- _What is needed_
Retype, word for word, every line from the one holding "- **Search Accuracy**: >95%" through the one holding "- **Executive-level user" in the entries below, both included, and only those lines.

- _Source records_
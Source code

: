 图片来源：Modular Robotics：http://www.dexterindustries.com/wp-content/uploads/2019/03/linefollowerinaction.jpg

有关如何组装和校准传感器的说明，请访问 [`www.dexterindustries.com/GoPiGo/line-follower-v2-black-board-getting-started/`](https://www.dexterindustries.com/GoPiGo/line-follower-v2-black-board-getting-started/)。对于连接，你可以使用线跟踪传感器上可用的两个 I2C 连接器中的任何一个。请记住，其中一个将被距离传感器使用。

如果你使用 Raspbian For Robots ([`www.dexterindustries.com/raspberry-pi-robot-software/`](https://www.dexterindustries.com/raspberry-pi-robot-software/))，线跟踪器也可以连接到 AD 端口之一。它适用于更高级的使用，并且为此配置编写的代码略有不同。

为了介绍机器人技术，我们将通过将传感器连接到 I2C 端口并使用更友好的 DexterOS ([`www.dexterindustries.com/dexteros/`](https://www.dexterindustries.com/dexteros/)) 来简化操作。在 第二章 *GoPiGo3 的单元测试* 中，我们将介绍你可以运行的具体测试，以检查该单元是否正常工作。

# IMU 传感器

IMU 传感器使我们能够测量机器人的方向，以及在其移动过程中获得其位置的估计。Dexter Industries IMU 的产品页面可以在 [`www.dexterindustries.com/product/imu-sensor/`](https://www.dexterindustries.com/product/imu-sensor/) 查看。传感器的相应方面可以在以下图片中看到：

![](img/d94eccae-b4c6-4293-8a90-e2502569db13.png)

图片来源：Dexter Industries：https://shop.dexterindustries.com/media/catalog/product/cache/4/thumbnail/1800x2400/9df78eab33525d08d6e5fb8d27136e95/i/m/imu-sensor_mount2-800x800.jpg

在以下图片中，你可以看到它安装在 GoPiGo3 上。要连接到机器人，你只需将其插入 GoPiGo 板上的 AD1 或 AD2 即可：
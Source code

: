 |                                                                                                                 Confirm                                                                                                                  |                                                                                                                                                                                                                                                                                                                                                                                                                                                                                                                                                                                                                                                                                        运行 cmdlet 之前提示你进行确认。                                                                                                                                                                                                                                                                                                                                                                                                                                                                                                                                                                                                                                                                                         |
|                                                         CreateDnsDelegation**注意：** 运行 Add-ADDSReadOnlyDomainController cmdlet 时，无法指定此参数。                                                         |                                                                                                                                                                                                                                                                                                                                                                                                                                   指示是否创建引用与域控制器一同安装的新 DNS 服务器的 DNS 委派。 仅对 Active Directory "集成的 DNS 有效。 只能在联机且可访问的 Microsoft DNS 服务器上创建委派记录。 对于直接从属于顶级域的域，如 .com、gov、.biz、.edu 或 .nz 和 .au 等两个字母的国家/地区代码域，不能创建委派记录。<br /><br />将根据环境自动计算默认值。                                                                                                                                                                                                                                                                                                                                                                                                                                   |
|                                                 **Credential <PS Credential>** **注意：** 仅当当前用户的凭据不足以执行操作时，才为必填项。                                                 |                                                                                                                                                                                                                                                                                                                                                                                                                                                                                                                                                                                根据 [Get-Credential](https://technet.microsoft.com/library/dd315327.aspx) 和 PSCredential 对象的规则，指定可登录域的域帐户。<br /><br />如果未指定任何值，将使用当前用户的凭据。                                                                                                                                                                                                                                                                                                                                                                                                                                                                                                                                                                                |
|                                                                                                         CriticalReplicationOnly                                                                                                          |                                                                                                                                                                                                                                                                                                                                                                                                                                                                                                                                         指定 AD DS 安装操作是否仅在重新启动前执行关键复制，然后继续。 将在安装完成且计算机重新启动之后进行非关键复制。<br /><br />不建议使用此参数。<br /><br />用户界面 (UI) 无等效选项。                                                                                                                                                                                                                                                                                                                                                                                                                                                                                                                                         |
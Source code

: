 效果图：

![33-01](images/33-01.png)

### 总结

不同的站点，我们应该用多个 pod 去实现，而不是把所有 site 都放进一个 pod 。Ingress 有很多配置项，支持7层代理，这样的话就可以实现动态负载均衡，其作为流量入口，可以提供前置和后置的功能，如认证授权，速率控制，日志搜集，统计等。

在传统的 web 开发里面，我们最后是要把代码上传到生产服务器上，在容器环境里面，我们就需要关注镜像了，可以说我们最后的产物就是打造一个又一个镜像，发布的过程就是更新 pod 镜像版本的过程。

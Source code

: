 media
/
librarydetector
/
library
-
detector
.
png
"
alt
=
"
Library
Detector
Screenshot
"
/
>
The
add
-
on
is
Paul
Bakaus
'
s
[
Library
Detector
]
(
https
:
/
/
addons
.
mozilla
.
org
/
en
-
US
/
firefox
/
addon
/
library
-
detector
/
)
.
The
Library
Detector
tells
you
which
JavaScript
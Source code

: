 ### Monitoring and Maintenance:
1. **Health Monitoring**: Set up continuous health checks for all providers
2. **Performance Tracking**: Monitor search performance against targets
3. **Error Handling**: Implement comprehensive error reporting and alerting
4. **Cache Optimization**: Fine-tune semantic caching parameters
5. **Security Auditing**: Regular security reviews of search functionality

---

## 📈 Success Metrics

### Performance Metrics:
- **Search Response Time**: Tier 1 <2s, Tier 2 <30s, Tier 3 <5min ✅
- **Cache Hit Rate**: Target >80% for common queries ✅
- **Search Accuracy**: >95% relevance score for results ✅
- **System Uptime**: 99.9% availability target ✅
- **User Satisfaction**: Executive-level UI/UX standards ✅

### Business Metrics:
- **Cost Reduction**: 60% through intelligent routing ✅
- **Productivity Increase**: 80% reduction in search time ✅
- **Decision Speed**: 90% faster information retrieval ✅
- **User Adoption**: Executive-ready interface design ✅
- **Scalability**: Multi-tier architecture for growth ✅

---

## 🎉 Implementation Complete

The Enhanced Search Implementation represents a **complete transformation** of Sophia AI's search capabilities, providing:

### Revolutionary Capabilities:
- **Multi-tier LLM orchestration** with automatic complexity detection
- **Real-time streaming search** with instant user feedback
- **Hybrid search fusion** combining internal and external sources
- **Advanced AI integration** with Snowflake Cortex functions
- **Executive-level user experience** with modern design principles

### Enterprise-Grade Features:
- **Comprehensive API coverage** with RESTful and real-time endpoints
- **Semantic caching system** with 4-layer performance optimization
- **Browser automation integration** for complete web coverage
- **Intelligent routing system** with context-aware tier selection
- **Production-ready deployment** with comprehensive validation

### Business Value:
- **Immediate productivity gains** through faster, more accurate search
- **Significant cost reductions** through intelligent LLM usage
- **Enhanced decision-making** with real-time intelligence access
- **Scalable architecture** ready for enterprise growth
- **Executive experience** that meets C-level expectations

- _Written response_
- **Search Accuracy**: >95% relevance score for results ✅
- **System Uptime**: 99.9% availability target ✅
- **User Satisfaction**: Executive-level UI/UX standards ✅

### Business Metrics:
- **Cost Reduction**: 60% through intelligent routing ✅
- **Productivity Increase**: 80% reduction in search time ✅
- **Decision Speed**: 90% faster information retrieval ✅
- **User Adoption**: Executive-ready interface design ✅
- **Scalability**: Multi-tier architecture for growth ✅

---

## 🎉 Implementation Complete

The Enhanced Search Implementation represents a **complete transformation** of Sophia AI's search capabilities, providing:

### Revolutionary Capabilities:
- **Multi-tier LLM orchestration** with automatic complexity detection
- **Real-time streaming search** with instant user feedback
- **Hybrid search fusion** combining internal and external sources
- **Advanced AI integration** with Snowflake Cortex functions
- **Executive-level user experience** with modern design principles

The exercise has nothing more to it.